# Need icebreaker game for Adult Halloween Party



## ELH Erin Loves Halloween

I am going to do the Mummy toilet paper game and have a costume contest but was wondering maybe 2 more games to have that would get everyone involved or would be funny? Or scary. Any ideas? THANK YOU!!!


----------



## RoxyBlue

A game we used to play when I was in high school was "Killer". People sit in a circle and everyone is dealt a card, one of which has been designated the killer's card. After looking at your card, you lay it face down in front of you. The way the killer kills someone is by winking at that person, who must then declare "I'm dead" (the players should not be looking directly at the killer when they make the declaration because that makes it too obvious).

When someone thinks he knows who the killer is, he says "I have an accusation to make". He then names the person he believes to be the killer and that person must turn over his card and leave it face up. If the accused person does not have the killer card, the person who made the accusation is now considered dead, turns over his card, and may not make any further guesses as to who the killer is.

The game is won either by someone accurately identifying the killer or by the killer winking everyone out without being detected. The killer is allowed to declare himself dead during the game if he wishes as a ploy to throw off suspicion. He may not make accusations as a means to eliminate other players and win the game faster.

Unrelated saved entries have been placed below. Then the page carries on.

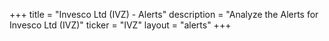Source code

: +++
title = "Invesco Ltd (IVZ) - Alerts"
description = "Analyze the Alerts for Invesco Ltd (IVZ)"
ticker = "IVZ"
layout = "alerts"
+++

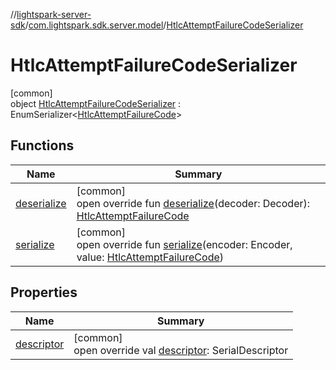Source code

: //[lightspark-server-sdk](../../../index.md)/[com.lightspark.sdk.server.model](../index.md)/[HtlcAttemptFailureCodeSerializer](index.md)

# HtlcAttemptFailureCodeSerializer

[common]\
object [HtlcAttemptFailureCodeSerializer](index.md) : EnumSerializer&lt;[HtlcAttemptFailureCode](../-htlc-attempt-failure-code/index.md)&gt;

## Functions

| Name | Summary |
|---|---|
| [deserialize](../-withdrawal-request-status-serializer/index.md#-119773072%2FFunctions%2F-1086033721) | [common]<br>open override fun [deserialize](../-withdrawal-request-status-serializer/index.md#-119773072%2FFunctions%2F-1086033721)(decoder: Decoder): [HtlcAttemptFailureCode](../-htlc-attempt-failure-code/index.md) |
| [serialize](index.md#189586425%2FFunctions%2F-1086033721) | [common]<br>open override fun [serialize](index.md#189586425%2FFunctions%2F-1086033721)(encoder: Encoder, value: [HtlcAttemptFailureCode](../-htlc-attempt-failure-code/index.md)) |

## Properties

| Name | Summary |
|---|---|
| [descriptor](../-withdrawal-request-status-serializer/index.md#-54158242%2FProperties%2F-1086033721) | [common]<br>open override val [descriptor](../-withdrawal-request-status-serializer/index.md#-54158242%2FProperties%2F-1086033721): SerialDescriptor |
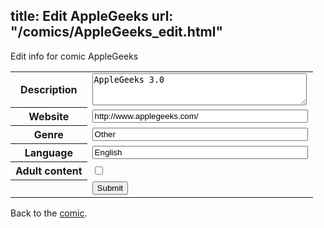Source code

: title: Edit AppleGeeks
url: "/comics/AppleGeeks_edit.html"
---
Edit info for comic AppleGeeks

<form name="comic" action="http://gaepostmail.appspot.com/comic/" method="post">
<table class="comicinfo">
<tr>
<th>Description</th><td><textarea name="description" cols="40" rows="3">AppleGeeks 3.0</textarea></td>
</tr>
<tr>
<th>Website</th><td><input type="text" name="url" value="http://www.applegeeks.com/" size="40"/></td>
</tr>
<tr>
<th>Genre</th><td><input type="text" name="genre" value="Other" size="40"/></td>
</tr>
<tr>
<th>Language</th><td><input type="text" name="language" value="English" size="40"/></td>
</tr>
<tr>
<th>Adult content</th><td><input type="checkbox" name="adult" value="adult" /></td>
</tr>
<tr>
<th></th><td>
<input type="hidden" name="comic" value="AppleGeeks" />
<input type="submit" name="submit" value="Submit" />
</td>
</tr>
</table>
</form>

Back to the [comic](AppleGeeks.html).
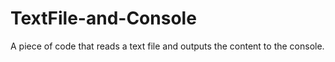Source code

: # TextFile-and-Console
A piece of code that reads a text file and outputs the content to the console.
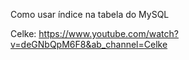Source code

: Como usar índice na tabela do MySQL

Celke: https://www.youtube.com/watch?v=deGNbQpM6F8&ab_channel=Celke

It's a simple game that definitely breaks the ice. The killer has to wink people out without being seen doing it by anyone else and the other players have to try and catch someone winking without being winked out themselves.


----------



## Eldritch_Horror

Get self sticking nametags and write monster/horror character/etc names on them. When your guests arrive, place the nametag on their backs without them knowing the name they got. All guests have to talk to each other as if refering to the persona on the nametag. Game's over when everyone guesses the name on their tag.


----------



## IMU

I don't have anything to add to the post ... but those 2 games sound like lots of fun!


----------



## ubzest

write everyones name on a piece of paper, drop all the names in a hat. everyone picks a name , when everyone has their paper picked they write on it something that that person will have to do. for example sing a song, act like a monkey, act like their costume charactor..anything fun. The kicker to this game is...and only you will know, is that whatever they wrote on the paper for the other person to do... THEY have to do! After everyone is finished writing say "okay now forget about the name on the paper, you have to do what you wrote down yourself." you'll have screams guarenteed!
thought i was being funny when I wrote that the other person had to talk with their butt cheeks like jim carry in some movie, Yup I had to do it myself!


----------



## Draik41895

how about in costume twister,sounds like a good idea


----------



## majickmaker

I really like games like "What if" or "would you rather" - You can buy versions of these (or books of "what if" questions) or you could make up your own questions. Better yet, you could lead off and have your guests make up questions off the top of their heads for the next person in line (to make it funnier line people up or group them so couples aren't right next to each other - no couple mind reading that way). You can set rules to make the questions Halloween/Horror/etc related or just general.
Whatever you do, remember that adults are just little kids all grown up - that's one reason we love Halloween in the first place, it's a socially acceptable reason to play. So anything, right down to fingerpainting, that attracts kids and makes them oooh and aaah will usually get adults too if it's presented in the right way with a few brave souls to lead the way (and anyone who doesn't believe me should start blowing bubbles, and I don't mean w/ gum, around a bunch of adults and watch them start staring with that "I want to do that" look in their eyes").
I'm a Mental Health Professional - trust me...LOL


----------



## The Archivist

Bobbing for Eyeballs!!!


----------



## DarkLore

majickmaker said:


> ...I'm a Mental Health Professional - trust me...LOL


And you want to be my latex salesman?

We might oughta consider filtering out who comes to our NTX/Okie Make-n-Takes. I don't want to show up and find out Joker's request for straight jackets wasn't for the props.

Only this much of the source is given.